Collected data
────────────────────────────────────────

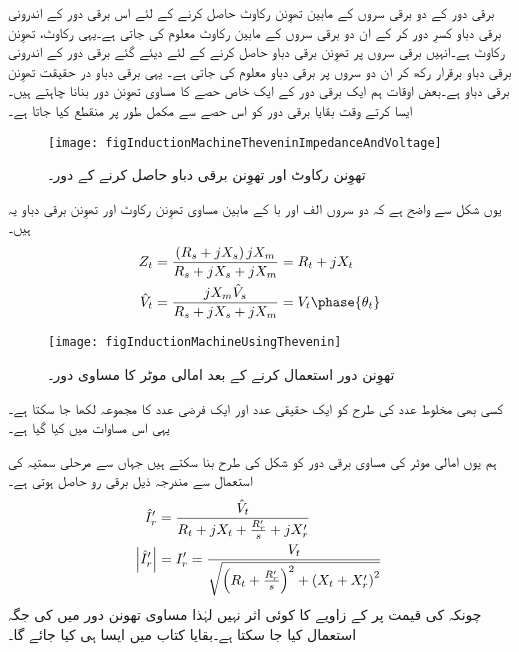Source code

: برقی دور کے دو برقی سروں کے مابین تھوِنن رکاوٹ حاصل کرنے کے لئے  اس برقی دور کے اندرونی برقی دباو کسرِ دور کر کے ان دو برقی سروں کے مابین رکاوٹ معلوم کی جاتی ہے۔یہی رکاوٹ، تھوِنن رکاوٹ ہے۔انہیں برقی سروں پر تھوِنن برقی دباو حاصل کرنے کے لئے دیئے گئے برقی دور کے اندرونی برقی دباو برقرار رکھ کر ان دو سروں پر برقی دباو معلوم کی جاتی ہے۔ یہی برقی دباو در حقیقت تھوِنن برقی دباو ہے۔بعض اوقات ہم ایک برقی دور کے ایک خاص حصے کا مساوی تھوِنن دور بنانا چاہتے ہیں۔ایسا کرتے وقت بقایا برقی دور کو اس حصے سے مکمل طور پر منقطع کیا جاتا ہے۔
\begin{figure}
\centering
\texttt{[image: figInductionMachineTheveninImpedanceAndVoltage]}
\caption{تھوِنن رکاوٹ اور تھوِنن برقی دباو حاصل کرنے کے دور۔}
\label{شکل_امالی_تھونن_رکاوٹ_اور_دباو}
\end{figure}
یوں شکل   سے واضح ہے کہ دو سروں الف اور با کے مابین مساوی تھوِنن  رکاوٹ اور تھوِنن برقی دباو یہ ہیں۔
\begin{gather}
\begin{aligned}\label{مساوات_امالی_تھونن_متغرات}
Z_t&=\frac{\left(R_s+j X_s \right) j X_m}{R_s +j X_s + j X_m}=R_t+j X_t\\
\hat{V}_t&=\frac{j X_m \hat{V}_s}{R_s +j X_s + j X_m}=V_t \phase{\theta_t}
\end{aligned}
\end{gather}
%
\begin{figure}
\centering
\texttt{[image: figInductionMachineUsingThevenin]}
\caption{تھوِنن دور استعمال کرنے کے بعد امالی موٹر کا مساوی دور۔}
\label{شکل_امالی_تھونن_استعمال_کرتے_ہوئے}
\end{figure}
کسی بھی مخلوط عدد کی طرح   کو ایک حقیقی عدد  اور ایک فرضی عدد  کا مجموعہ لکھا جا سکتا ہے۔ یہی اس مساوات میں کیا گیا ہے۔

ہم یوں امالی موٹر کی مساوی برقی دور کو شکل   کی طرح بنا سکتے ہیں جہاں سے مرحلی سمتیہ کی استعمال سے مندرجہ ذیل برقی رو  حاصل ہوتی ہے۔
\begin{gather}
\begin{aligned}\label{مساوات_امالی_گھمتا_رو}
\hat{I}_r'&=\frac{\hat{V}_t}{R_t +  j X_t +\frac{R_r'}{s}+ j X_r'}\\
\abs{\hat{I}_r'}&=I_r'=\frac{V_t}{\sqrt{\left(R_t+\frac{R_r'}{s} \right)^2+\left(X_t+X_r' \right)^2}}
\end{aligned}
\end{gather}
چونکہ  کی قیمت پر  کے زاویے کا کوئی اثر نہیں لہٰذا مساوی تھونن دور میں  کی جگہ   استعمال کیا جا سکتا ہے۔بقایا کتاب میں ایسا ہی کیا جائے گا۔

────────────────────────────────────────

▸ **What to work on**
Which lines of the records above contain the word "موٹر"? Report each one.

▸ **Answer to this problem**
\caption{تھوِنن دور استعمال کرنے کے بعد امالی موٹر کا مساوی دور۔}
ہم یوں امالی موٹر کی مساوی برقی دور کو شکل   کی طرح بنا سکتے ہیں جہاں سے مرحلی سمتیہ کی استعمال سے مندرجہ ذیل برقی رو  حاصل ہوتی ہے۔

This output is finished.